Did the Senate just unleash a wave of armed madmen on the nation? Science - and the ACLU say no

Now if we were to ban  mental midgets from politics, that would be unfair: I love my job

Now if we were to ban  mental midgets from politics, that would be unfair: I love my job

Depriving recipients of Social Security mental disability the right to own a gun accomplishes nothing, despite political claims to the contrary.

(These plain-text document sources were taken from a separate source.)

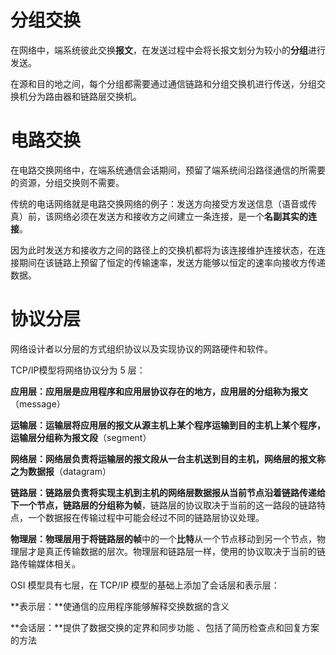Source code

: # 分组交换

在网络中，端系统彼此交换**报文**，在发送过程中会将长报文划分为较小的**分组**进行发送。

在源和目的地之间，每个分组都需要通过通信链路和分组交换机进行传送，分组交换机分为路由器和链路层交换机。

# 电路交换

在电路交换网络中，在端系统通信会话期间，预留了端系统间沿路径通信的所需要的资源，分组交换则不需要。

传统的电话网络就是电路交换网络的例子：发送方向接受方发送信息（语音或传真）前，该网络必须在发送方和接收方之间建立一条连接，是一个**名副其实的连接**。

因为此时发送方和接收方之间的路径上的交换机都将为该连接维护连接状态，在连接期间在该链路上预留了恒定的传输速率，发送方能够以恒定的速率向接收方传递数据。

# 协议分层

网络设计者以分层的方式组织协议以及实现协议的网路硬件和软件。

TCP/IP模型将网络协议分为 5 层：

**应用层：**应用层是应用程序和应用层协议存在的地方，应用层的分组称为**报文**（message）

**运输层：**运输层将应用层的报文从源主机上某个程序运输到目的主机上某个程序，运输层分组称为**报文段**（segment）

**网络层：**网络层负责将运输层的报文段从一台主机送到目的主机，网络层的报文称之为**数据报**（datagram）

**链路层：**链路层负责将实现主机到主机的网络层数据报从当前节点沿着链路传递给下一个节点，链路层的分组称为**帧**，链路层的协议取决于当前的这一路段的链路特点，一个数据报在传输过程中可能会经过不同的链路层协议处理。

**物理层：**物理层用于将链路层的**帧**中的一个**比特**从一个节点移动到另一个节点，物理层才是真正传输数据的层次。物理层和链路层一样，使用的协议取决于当前的链路传输媒体相关。

OSI 模型具有七层，在 TCP/IP 模型的基础上添加了会话层和表示层：

**表示层：**使通信的应用程序能够解释交换数据的含义

**会话层：**提供了数据交换的定界和同步功能 、包括了简历检查点和回复方案的方法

From The Guardian (!) of all places.
For once, science is on the side of the National Rifle Association and Donald Trump, according to prominent experts on mental health and violence. 
A cohort of researchers and civil rights advocates say congressional Republicanswere right to roll back an Obama-era rule that would have barred certain mentally impaired recipients of social security benefits from owning guns.
The Obama rule “is fundamentally not a rational policy”, said Paul Appelbaum, a psychiatrist who directs the law, ethics and psychiatry division at Columbia University. “It’s not a rule that would be very likely to make us safer.”
The policy, finalized in the last weeks of the Obama administration, would have disqualified from gun ownership an estimated 75,000 people who have mental illnesses or disabilities and are assigned a representative to manage their social security benefits. 
The people targeted by the rule “are not a particularly high-risk group for violent behavior”, Appelbaum said.
Advocacy groups, including the American Civil Liberties Union, the National Association for Mental Health, the American Association of People with Disabilities, and the federal government’s own advisory group, the National Council on Disability, opposed the measure, arguing that it deprived Americans of a constitutional right without due process.
“This is one of these times where the progressive politics du jour and the science – and, I think, the legal analysis – diverge,” said Jeffrey Swanson, a leading researcher on gun violence and mental health at Duke University. 
“The NRA, on this thing, has found itself on the side of science,” he said.
“There is no data to support a connection between the need for a representative payee to manage one’s social security disability benefits and a propensity toward gun violence,” the ACLU argued in a letter supporting the rollback of the rule.
The Bazelon Center for Mental Health Law said the rule “creates a false sense that meaningful action has been taken to address gun violence, and detracts from potential prevention efforts targeting actual risks”.
Swanson, a mental health expert who has conducted groundbreaking research on the impact of different gun violence prevention laws, criticized the Democrats’ fierce defense of the rule, arguing that it undermined the effort to build political consensus around gun control policies that actually have research evidence behind them.
“It’s a real step backwards in the messaging that I’ve been trying to do for years to say, ‘The vast majority of people with mental illnesses are never going to be violent, and to make that assumption is harmful,’” he said..
Being hailed by the NRA and Breitbart was a new experience for him, Swanson said, and somewhat disconcerting. 
But, he said, what it meant to have “integrity as researchers” was to “take a stand for risk-based, fair policies”.
“Politics is politics, and sometimes you have to take the position that your team is taking, but that’s not my job.”